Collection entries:
_____

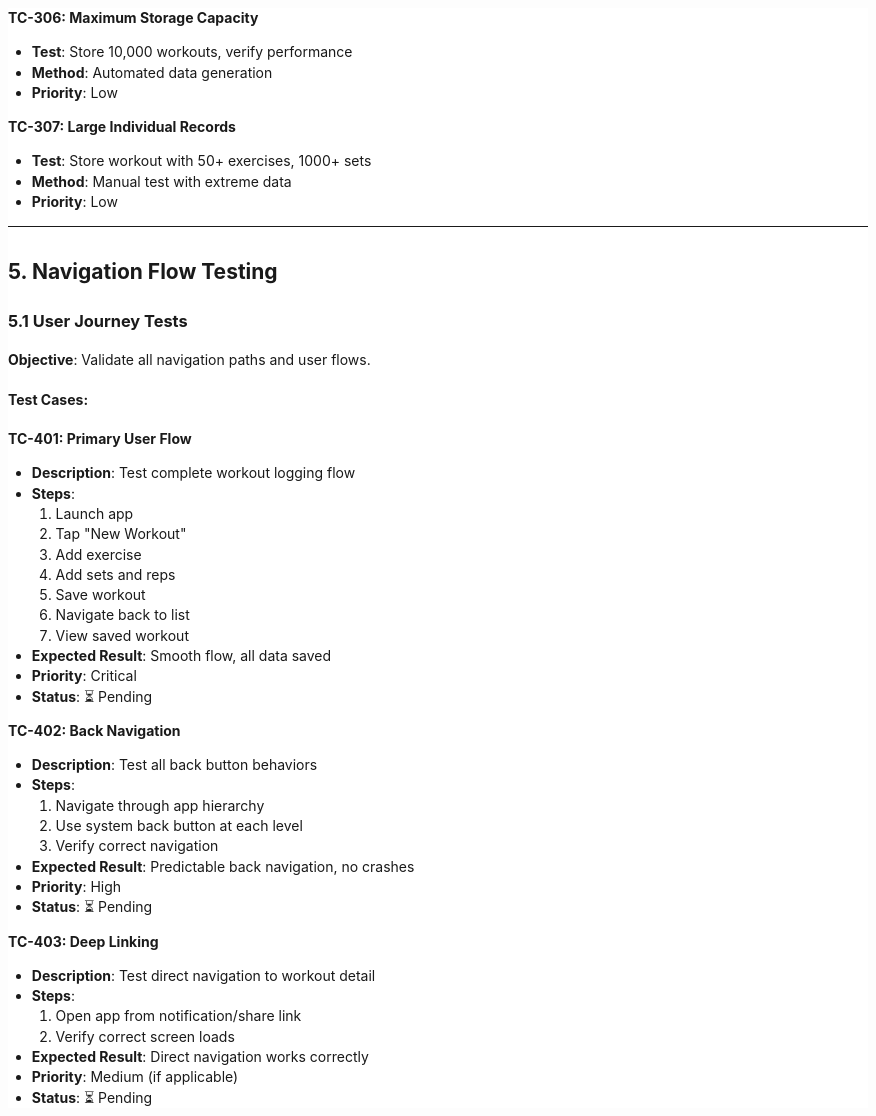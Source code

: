 **TC-306: Maximum Storage Capacity**
- **Test**: Store 10,000 workouts, verify performance
- **Method**: Automated data generation
- **Priority**: Low

**TC-307: Large Individual Records**
- **Test**: Store workout with 50+ exercises, 1000+ sets
- **Method**: Manual test with extreme data
- **Priority**: Low

---

## 5. Navigation Flow Testing

### 5.1 User Journey Tests

**Objective**: Validate all navigation paths and user flows.

#### Test Cases:

**TC-401: Primary User Flow**
- **Description**: Test complete workout logging flow
- **Steps**:
  1. Launch app
  2. Tap "New Workout"
  3. Add exercise
  4. Add sets and reps
  5. Save workout
  6. Navigate back to list
  7. View saved workout
- **Expected Result**: Smooth flow, all data saved
- **Priority**: Critical
- **Status**: ⏳ Pending

**TC-402: Back Navigation**
- **Description**: Test all back button behaviors
- **Steps**:
  1. Navigate through app hierarchy
  2. Use system back button at each level
  3. Verify correct navigation
- **Expected Result**: Predictable back navigation, no crashes
- **Priority**: High
- **Status**: ⏳ Pending

**TC-403: Deep Linking**
- **Description**: Test direct navigation to workout detail
- **Steps**:
  1. Open app from notification/share link
  2. Verify correct screen loads
- **Expected Result**: Direct navigation works correctly
- **Priority**: Medium (if applicable)
- **Status**: ⏳ Pending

_____

WHAT IS BEING ASKED> Search the lines above for the string "Description", then show every one that has it.

ANSWER TO THIS EXERCISE>
- **Description**: Test complete workout logging flow
- **Description**: Test all back button behaviors
- **Description**: Test direct navigation to workout detail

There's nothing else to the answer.